Characteristic velocity¶

We can define another performance parameter which captures the effects of the combustion gas which is supplied to the nozzle. This is the characteristic velocity, \(c^*\):

\[c^* \equiv \frac{A_t p_c}{\dot{m}}\]

For an ideal rocket, the characteristic velocity is:

\[c^* = \frac{\sqrt{\gamma R T_c}}{\gamma} \left( \frac{\gamma + 1}{2} \right)^{\frac{\gamma + 1}{2 (\gamma - 1)}}\]

The characteristic velocity depends only on the exhaust properties (\(\gamma, R\)) and the combustion temperature. It is therefore a figure of merit for the combustion process and propellants. \(c^*\) is independent of the nozzle expansion process.

The ideal \(c^*\) of the example engine is:

"""Ideal characteristic velocity."""
from proptools import nozzle

gamma = 1.2    # Exhaust heat capacity ratio [units: dimensionless]
m_molar = 20e-3    # Exhaust molar mass [units: kilogram mole**1]
T_c = 3000.    # Chamber temperature [units: kelvin]

# Compute the characteristic velocity [units: meter second**-1]
c_star = nozzle.c_star(gamma, m_molar, T_c)

print 'Ideal characteristic velocity = {:.0f} m s**-1'.format(c_star)

Ideal characteristic velocity = 1722 m s**-1

Specific Impulse¶

Finally, we arrive at specific impulse, the most important performance parameter of a rocket engine.
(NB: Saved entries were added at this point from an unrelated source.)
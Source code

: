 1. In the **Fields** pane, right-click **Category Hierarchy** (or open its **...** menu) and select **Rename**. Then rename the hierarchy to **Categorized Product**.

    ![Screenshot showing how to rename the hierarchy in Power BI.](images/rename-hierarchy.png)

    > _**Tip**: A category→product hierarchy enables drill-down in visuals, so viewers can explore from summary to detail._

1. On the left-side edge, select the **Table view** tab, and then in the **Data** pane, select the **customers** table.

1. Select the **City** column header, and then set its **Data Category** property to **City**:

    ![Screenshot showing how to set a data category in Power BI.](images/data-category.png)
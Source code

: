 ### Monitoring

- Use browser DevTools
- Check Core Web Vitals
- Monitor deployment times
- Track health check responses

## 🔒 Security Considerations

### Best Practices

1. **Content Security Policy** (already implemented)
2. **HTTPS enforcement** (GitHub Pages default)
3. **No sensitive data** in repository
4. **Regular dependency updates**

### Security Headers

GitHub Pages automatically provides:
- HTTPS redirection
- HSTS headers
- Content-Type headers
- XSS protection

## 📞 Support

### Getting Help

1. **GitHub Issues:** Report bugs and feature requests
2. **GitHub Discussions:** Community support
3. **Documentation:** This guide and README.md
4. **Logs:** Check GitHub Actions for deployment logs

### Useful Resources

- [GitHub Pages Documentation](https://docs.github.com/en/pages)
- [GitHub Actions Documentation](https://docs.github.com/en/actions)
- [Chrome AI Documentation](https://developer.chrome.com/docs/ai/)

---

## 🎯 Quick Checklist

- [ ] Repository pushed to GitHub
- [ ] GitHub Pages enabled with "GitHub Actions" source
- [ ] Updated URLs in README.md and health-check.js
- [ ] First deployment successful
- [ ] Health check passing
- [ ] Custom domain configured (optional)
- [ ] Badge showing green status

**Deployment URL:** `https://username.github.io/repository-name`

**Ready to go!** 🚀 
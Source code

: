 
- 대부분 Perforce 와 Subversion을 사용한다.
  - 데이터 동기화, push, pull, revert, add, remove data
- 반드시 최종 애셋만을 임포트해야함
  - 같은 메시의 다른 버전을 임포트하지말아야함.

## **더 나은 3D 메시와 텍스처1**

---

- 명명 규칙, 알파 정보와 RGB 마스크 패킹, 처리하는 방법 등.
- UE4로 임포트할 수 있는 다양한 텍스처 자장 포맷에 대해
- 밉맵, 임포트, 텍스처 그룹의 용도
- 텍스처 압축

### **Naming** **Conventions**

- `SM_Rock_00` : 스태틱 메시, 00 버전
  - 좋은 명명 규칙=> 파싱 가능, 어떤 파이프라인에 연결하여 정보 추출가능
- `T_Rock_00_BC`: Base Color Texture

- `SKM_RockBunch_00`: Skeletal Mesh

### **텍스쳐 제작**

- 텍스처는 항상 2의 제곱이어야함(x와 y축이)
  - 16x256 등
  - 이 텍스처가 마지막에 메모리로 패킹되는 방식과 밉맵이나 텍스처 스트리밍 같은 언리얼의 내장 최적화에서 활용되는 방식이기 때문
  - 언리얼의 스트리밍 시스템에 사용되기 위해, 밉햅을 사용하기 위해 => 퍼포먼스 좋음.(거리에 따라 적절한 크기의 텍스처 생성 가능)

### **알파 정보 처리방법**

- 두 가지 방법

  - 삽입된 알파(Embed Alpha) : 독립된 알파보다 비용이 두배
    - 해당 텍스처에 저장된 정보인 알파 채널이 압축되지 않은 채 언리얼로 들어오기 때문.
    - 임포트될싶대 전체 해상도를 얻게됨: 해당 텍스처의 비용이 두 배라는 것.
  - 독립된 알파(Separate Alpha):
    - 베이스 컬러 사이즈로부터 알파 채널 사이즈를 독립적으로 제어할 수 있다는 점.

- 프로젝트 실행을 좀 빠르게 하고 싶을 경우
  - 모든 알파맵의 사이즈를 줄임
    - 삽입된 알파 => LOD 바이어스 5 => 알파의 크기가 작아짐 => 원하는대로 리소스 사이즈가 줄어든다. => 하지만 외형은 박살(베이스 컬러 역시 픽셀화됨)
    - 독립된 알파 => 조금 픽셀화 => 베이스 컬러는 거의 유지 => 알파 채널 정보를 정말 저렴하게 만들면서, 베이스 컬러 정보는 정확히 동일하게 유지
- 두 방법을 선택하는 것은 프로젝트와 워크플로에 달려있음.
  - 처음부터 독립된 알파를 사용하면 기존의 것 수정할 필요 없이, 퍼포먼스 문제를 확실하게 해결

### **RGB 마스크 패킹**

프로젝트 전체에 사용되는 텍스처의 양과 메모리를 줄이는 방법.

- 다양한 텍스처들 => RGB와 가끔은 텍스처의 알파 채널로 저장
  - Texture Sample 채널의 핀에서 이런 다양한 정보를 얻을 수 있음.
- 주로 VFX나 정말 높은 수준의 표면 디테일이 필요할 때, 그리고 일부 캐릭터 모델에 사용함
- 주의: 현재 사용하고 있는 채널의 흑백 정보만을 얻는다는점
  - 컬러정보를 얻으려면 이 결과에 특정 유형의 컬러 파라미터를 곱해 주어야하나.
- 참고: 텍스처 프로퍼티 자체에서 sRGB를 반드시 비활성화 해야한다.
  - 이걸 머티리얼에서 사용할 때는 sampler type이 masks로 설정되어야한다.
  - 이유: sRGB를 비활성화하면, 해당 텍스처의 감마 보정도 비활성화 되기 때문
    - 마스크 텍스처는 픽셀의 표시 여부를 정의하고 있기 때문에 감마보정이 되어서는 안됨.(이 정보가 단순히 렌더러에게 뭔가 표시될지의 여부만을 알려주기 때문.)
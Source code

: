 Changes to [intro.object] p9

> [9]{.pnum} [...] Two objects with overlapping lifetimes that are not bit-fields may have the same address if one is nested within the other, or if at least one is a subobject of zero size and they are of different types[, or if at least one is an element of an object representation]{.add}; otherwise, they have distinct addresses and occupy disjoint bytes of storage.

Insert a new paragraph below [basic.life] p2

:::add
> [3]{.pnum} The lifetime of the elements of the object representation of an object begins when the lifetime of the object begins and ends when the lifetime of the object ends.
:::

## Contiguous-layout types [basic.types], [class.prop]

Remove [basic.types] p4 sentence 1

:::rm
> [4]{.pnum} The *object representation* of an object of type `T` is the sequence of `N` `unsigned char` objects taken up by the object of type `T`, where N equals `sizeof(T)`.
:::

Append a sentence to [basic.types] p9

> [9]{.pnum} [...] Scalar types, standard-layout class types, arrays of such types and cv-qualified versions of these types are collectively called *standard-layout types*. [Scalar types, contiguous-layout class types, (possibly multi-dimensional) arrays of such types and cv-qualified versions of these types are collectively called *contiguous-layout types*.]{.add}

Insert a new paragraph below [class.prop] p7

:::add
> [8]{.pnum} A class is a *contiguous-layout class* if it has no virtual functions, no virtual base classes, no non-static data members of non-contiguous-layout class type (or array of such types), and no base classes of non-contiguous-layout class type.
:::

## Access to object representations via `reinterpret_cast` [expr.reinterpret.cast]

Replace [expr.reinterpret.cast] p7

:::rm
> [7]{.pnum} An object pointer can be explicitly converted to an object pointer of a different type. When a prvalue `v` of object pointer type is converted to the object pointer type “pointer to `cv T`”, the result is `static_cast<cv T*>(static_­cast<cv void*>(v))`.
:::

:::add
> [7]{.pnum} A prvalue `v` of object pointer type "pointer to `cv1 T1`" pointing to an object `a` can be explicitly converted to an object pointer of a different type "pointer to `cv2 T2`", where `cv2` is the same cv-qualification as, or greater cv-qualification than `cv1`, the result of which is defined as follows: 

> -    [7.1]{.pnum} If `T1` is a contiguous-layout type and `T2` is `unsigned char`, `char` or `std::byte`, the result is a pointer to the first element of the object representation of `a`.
The specific impulse is the ratio of thrust to the rate of propellant consumption:

\[I_{sp} \equiv \frac{F}{\dot{m} g_0}\]

For historical reasons, specific impulse is normalized by the constant \(g_0 =\) 9.807 m s ^-2 , and has units of seconds. For an ideal rocket at matched exit pressure, \(I_{sp} = v_2 / g_0\).

The specific impulse measures the “fuel efficiency” of a rocket engine. The specific impulse and propellant mass fraction together determine the delta-v capability of a rocket.

Specific impulse is the product of the thrust coefficient and the characteristic velocity. The overall efficiency of the engine (\(I_{sp}\)) depends on both the combustion gas (\(c^*\)) and the efficiency of the nozzle expansion process (\(C_F\)).

\[I_{sp} = \frac{c^* C_F}{g_0}\]

[RPE]

1. Sutton and O. Biblarz, Rocket Propulsion Elements, Hoboken: John Wiley & Sons, 2010.